--- What needs to be done ---
Read the records below and report each line in which "years" occurs.

[Document images with source code]
□ □ □ □

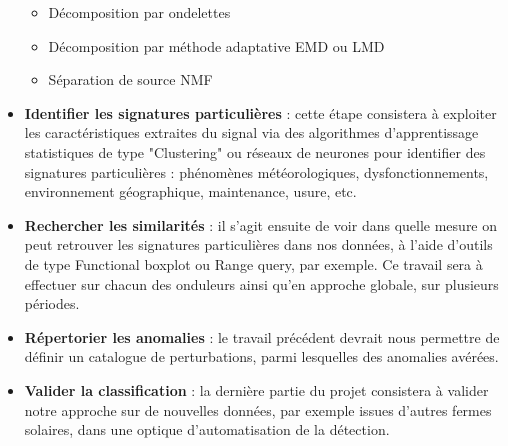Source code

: \begin{itemize}
\begin{itemize}
\item Décomposition par ondelettes
\item Décomposition par méthode adaptative EMD ou LMD
\item Séparation de source NMF
\end{itemize}
\item \textbf{Identifier les signatures particulières} : cette étape consistera à exploiter les caractéristiques extraites du signal via des algorithmes d'apprentissage statistiques de type "Clustering" ou réseaux de neurones pour identifier des signatures particulières : phénomènes météorologiques, dysfonctionnements, environnement géographique, maintenance, usure, etc.
\item \textbf{Rechercher les similarités} : il s'agit ensuite de voir dans quelle mesure on peut retrouver les signatures particulières dans nos données, à l'aide d'outils de type Functional boxplot \cite{FboxPlot} ou Range query, par exemple. Ce travail sera à effectuer sur chacun des onduleurs ainsi qu'en approche globale, sur plusieurs périodes.
\item \textbf{Répertorier les anomalies} : le travail précédent devrait nous permettre de définir un catalogue de perturbations, parmi lesquelles des anomalies avérées.
\item \textbf{Valider la classification} : la dernière partie du projet consistera à valider notre approche sur de nouvelles données, par exemple issues d'autres fermes solaires, dans une optique d'automatisation de la détection.
\end{itemize}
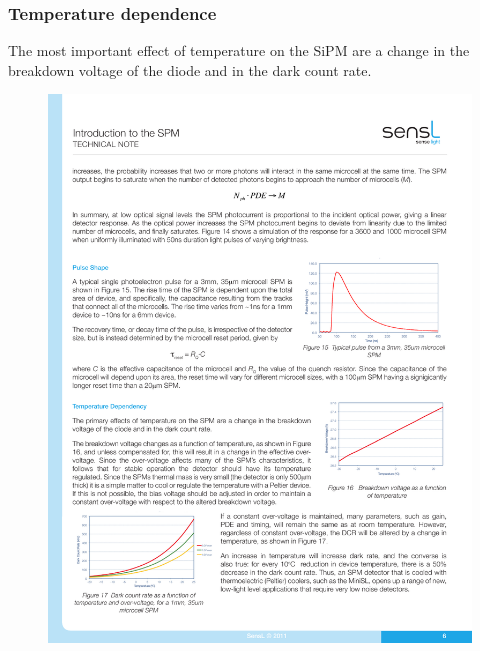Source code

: \subsubsection*{Temperature dependence}

The most important effect of temperature on the SiPM are a change in the breakdown voltage of the diode and in the dark count rate.

\begin{figure}[!bhtp]
	\centering
	\includegraphics[scale=0.9]{img/VbTdep.pdf}

\end{figure}
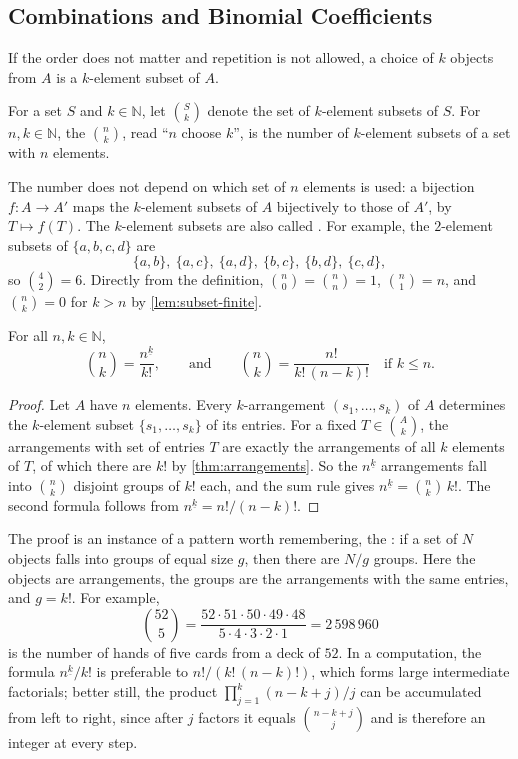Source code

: \subsection{Combinations and Binomial Coefficients}

If the order does not matter and repetition is not allowed, a choice of $k$ objects from $A$ is a $k$-element subset of $A$.

\begin{definition}
\label{def:binomial}
For a set $S$ and $k\in\mathbb N$, let $\binom Sk$ denote the set of $k$-element subsets of $S$. For $n,k\in\mathbb N$, the  $\binom nk$, read ``$n$ choose $k$'', is the number of $k$-element subsets of a set with $n$ elements.
\end{definition}

The number does not depend on which set of $n$ elements is used: a bijection $f\colon A\to A'$ maps the $k$-element subsets of $A$ bijectively to those of $A'$, by $T\mapsto f(T)$. The $k$-element subsets are also called . For example, the $2$-element subsets of $\{a,b,c,d\}$ are
\[
\{a,b\},\ \{a,c\},\ \{a,d\},\ \{b,c\},\ \{b,d\},\ \{c,d\},
\]
so $\binom42=6$. Directly from the definition, $\binom n0=\binom nn=1$, $\binom n1=n$, and $\binom nk=0$ for $k>n$ by \cref{lem:subset-finite}.

\begin{theorem}
\label{thm:binomial-formula}
For all $n,k\in\mathbb N$,
\[
\binom nk=\frac{n^{\underline k}}{k!},\qquad\text{and}\qquad\binom nk=\frac{n!}{k!\,(n-k)!}\quad\text{if }k\le n .
\]
\end{theorem}

\begin{proof}
Let $A$ have $n$ elements. Every $k$-arrangement $(s_1,\ldots,s_k)$ of $A$ determines the $k$-element subset $\{s_1,\ldots,s_k\}$ of its entries. For a fixed $T\in\binom Ak$, the arrangements with set of entries $T$ are exactly the arrangements of all $k$ elements of $T$, of which there are $k!$ by \cref{thm:arrangements}. So the $n^{\underline k}$ arrangements fall into $\binom nk$ disjoint groups of $k!$ each, and the sum rule gives $n^{\underline k}=\binom nk\,k!$. The second formula follows from $n^{\underline k}=n!/(n-k)!$.
\end{proof}

The proof is an instance of a pattern worth remembering, the : if a set of $N$ objects falls into groups of equal size $g$, then there are $N/g$ groups. Here the objects are arrangements, the groups are the arrangements with the same entries, and $g=k!$. For example,
\[
\binom{52}{5}=\frac{52\cdot51\cdot50\cdot49\cdot48}{5\cdot4\cdot3\cdot2\cdot1}=2\,598\,960
\]
is the number of hands of five cards from a deck of $52$. In a computation, the formula $n^{\underline k}/k!$ is preferable to $n!/(k!\,(n-k)!)$, which forms large intermediate factorials; better still, the product $\prod_{j=1}^{k}(n-k+j)/j$ can be accumulated from left to right, since after $j$ factors it equals $\binom{n-k+j}{j}$ and is therefore an integer at every step.

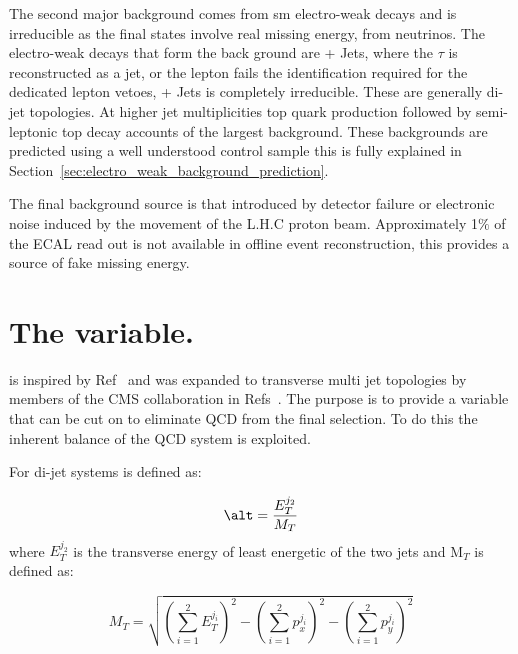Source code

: The second major background comes from \ac{sm} electro-weak decays and 
is irreducible as the final states involve real missing energy, from 
neutrinos. The electro-weak decays that form the back ground are 
\HepProcess{\PW\to\Ptau\Pnu} + Jets, where the $\tau$ is reconstructed as a 
jet, or the lepton fails the identification required for the dedicated lepton 
vetoes, \HepProcess{\PZ\to\Pnu\APnu} + Jets is completely irreducible. These 
are generally di-jet topologies. At higher jet multiplicities top quark 
production followed by semi-leptonic top decay accounts of the largest 
background. These backgrounds are predicted using a well understood control 
sample this is fully explained in 
Section~\ref{sec:electro_weak_background_prediction}.


The final background source is that introduced by detector failure or 
electronic noise induced by the movement of the L.H.C proton beam.
Approximately 1$\%$ of the ECAL read out is not available in offline event 
reconstruction, this provides a source of fake missing energy.

\section{The \alt variable.} %
\label{sec:the_alpha___t_variable_}
\alt is inspired by Ref~\cite{Randall:2008dk} and was expanded to transverse 
multi jet topologies by members of the CMS collaboration in 
Refs~\cite{cms-pas-sus-08005,cms-pas-sus-09001}. The purpose is to provide a 
variable that can be cut on to eliminate QCD from the final selection. To do 
this the inherent balance of the QCD system is exploited.

For di-jet systems \alt is defined as:

\begin{equation}
  \alt = \frac{E_{T}^{j_{2}}}{M_{T}}
\end{equation}
where $E_{T}^{j_{2}}$ is the transverse energy of least energetic of the two jets 
and M$_{T}$ is defined as:

\begin{equation}
  M_{T} = \sqrt{\left(\sum^{2}_{i=1}E_{T}^{j_{i}}\right)^{2} - \left(\sum^{2}_{i=1}p_{x}^{j_{i}}\right)^{2} - \left(\sum^{2}_{i=1}p_{y}^{j_{i}}\right)^{2}}
\end{equation}

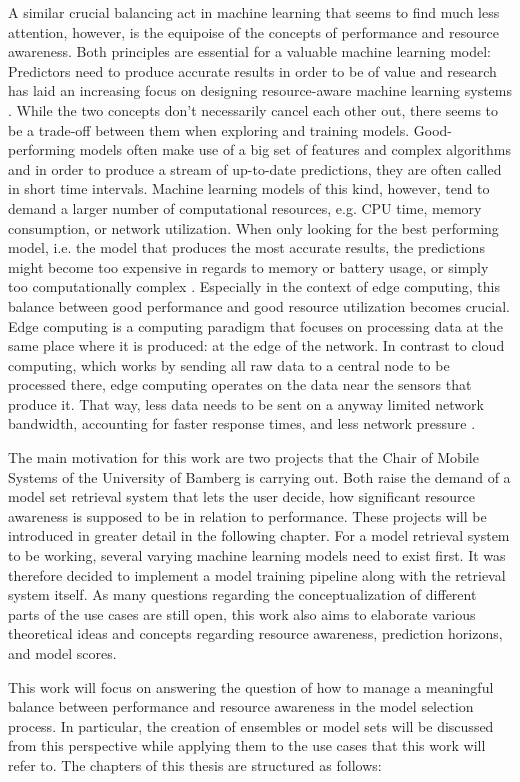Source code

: A similar crucial balancing act in machine learning that seems to find much less attention, however, is the equipoise of the concepts of performance and resource awareness. Both principles are essential for a valuable machine learning model: Predictors need to produce accurate results in order to be of value and research has laid an increasing focus on designing resource-aware machine learning systems \cite{rapp2022}. While the two concepts don’t necessarily cancel each other out, there seems to be a trade-off between them when exploring and training models. Good-performing models often make use of a big set of features and complex algorithms and in order to produce a stream of up-to-date predictions, they are often called in short time intervals. Machine learning models of this kind, however, tend to demand a larger number of computational resources, e.g. CPU time, memory consumption, or network utilization. When only looking for the best performing model, i.e. the model that produces the most accurate results, the predictions might become too expensive in regards to memory or battery usage, or simply too computationally complex \cite{preuveneers2020}. Especially in the context of edge computing, this balance between good performance and good resource utilization becomes crucial. Edge computing is a computing paradigm that focuses on processing data at the same place where it is produced: at the edge of the network. In contrast to cloud computing, which works by sending all raw data to a central node to be processed there, edge computing operates on the data near the sensors that produce it. That way, less data needs to be sent on a anyway limited network bandwidth, accounting for faster response times, and less network pressure \cite{shi2016}.

The main motivation for this work are two projects that the Chair of Mobile Systems of the University of Bamberg is carrying out. Both raise the demand of a model set retrieval system that lets the user decide, how significant resource awareness is supposed to be in relation to performance. These projects will be introduced in greater detail in the following chapter. For a model retrieval system to be working, several varying machine learning models need to exist first. It was therefore decided to implement a model training pipeline along with the retrieval system itself. As many questions regarding the conceptualization of different parts of the use cases are still open, this work also aims to elaborate various theoretical ideas and concepts regarding resource awareness, prediction horizons, and model scores.

This work will focus on answering the question of how to manage a meaningful balance between performance and resource awareness in the model selection process. In particular, the creation of ensembles or model sets will be discussed from this perspective while applying them to the use cases that this work will refer to. The chapters of this thesis are structured as follows: 
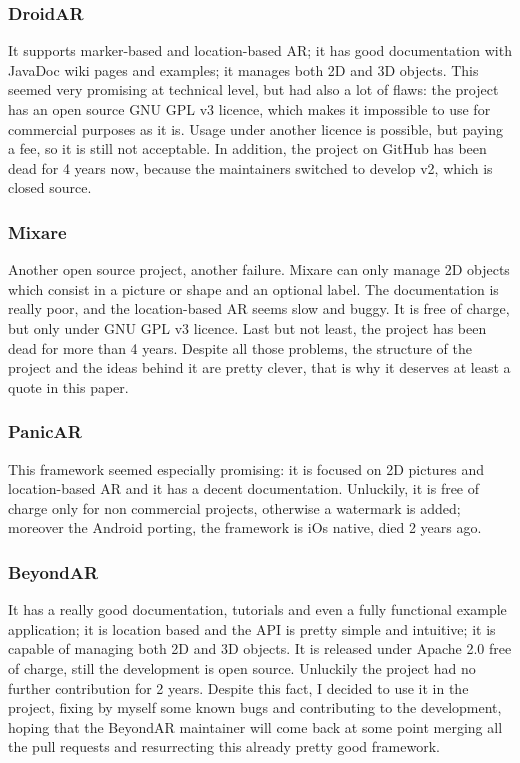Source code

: 			\subsubsection{DroidAR}
				
				It supports marker-based and location-based AR; it has good documentation with JavaDoc wiki pages and examples; it manages both 2D and 3D objects.
				This seemed very promising at technical level, but had also a lot of flaws: the project has an open source GNU GPL v3 licence, which makes it impossible to use for commercial purposes as it is. Usage under another licence is possible, but paying a fee, so it is still not acceptable.
				In addition, the project on GitHub has been dead for 4 years now, because the maintainers switched to develop v2, which is closed source.
			
			\subsubsection{Mixare}
			
				Another open source project, another failure. Mixare can only manage 2D objects which consist in a picture or shape and an optional label. The documentation is really poor, and the location-based AR seems slow and buggy. It is free of charge, but only under GNU GPL v3 licence. Last but not least, the project has been dead for more than 4 years.
				Despite all those problems, the structure of the project and the ideas behind it are pretty clever, that is why it deserves at least a quote in this paper.
			
			\subsubsection{PanicAR}
			
				This framework seemed especially promising: it is focused on 2D pictures and location-based AR and it has a decent documentation.
				Unluckily, it is free of charge only for non commercial projects, otherwise a watermark is added; moreover the Android porting, the framework is iOs native, died 2 years ago.
			
			\subsubsection{BeyondAR}
			
				It has a really good documentation, tutorials and even a fully functional example application; it is location based and the API is pretty simple and intuitive; it is capable of managing both 2D and 3D objects. It is released under Apache 2.0 free of charge, still the development is open source.
				Unluckily the project had no further contribution for 2 years. Despite this fact, I decided to use it in the project, fixing by myself some known bugs and contributing to the development, hoping that the BeyondAR maintainer will come back at some point merging all the pull requests and resurrecting this already pretty good framework.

□ □ □ □

--- Response below ---
				In addition, the project on GitHub has been dead for 4 years now, because the maintainers switched to develop v2, which is closed source.
				Another open source project, another failure. Mixare can only manage 2D objects which consist in a picture or shape and an optional label. The documentation is really poor, and the location-based AR seems slow and buggy. It is free of charge, but only under GNU GPL v3 licence. Last but not least, the project has been dead for more than 4 years.
				Unluckily, it is free of charge only for non commercial projects, otherwise a watermark is added; moreover the Android porting, the framework is iOs native, died 2 years ago.
				Unluckily the project had no further contribution for 2 years. Despite this fact, I decided to use it in the project, fixing by myself some known bugs and contributing to the development, hoping that the BeyondAR maintainer will come back at some point merging all the pull requests and resurrecting this already pretty good framework.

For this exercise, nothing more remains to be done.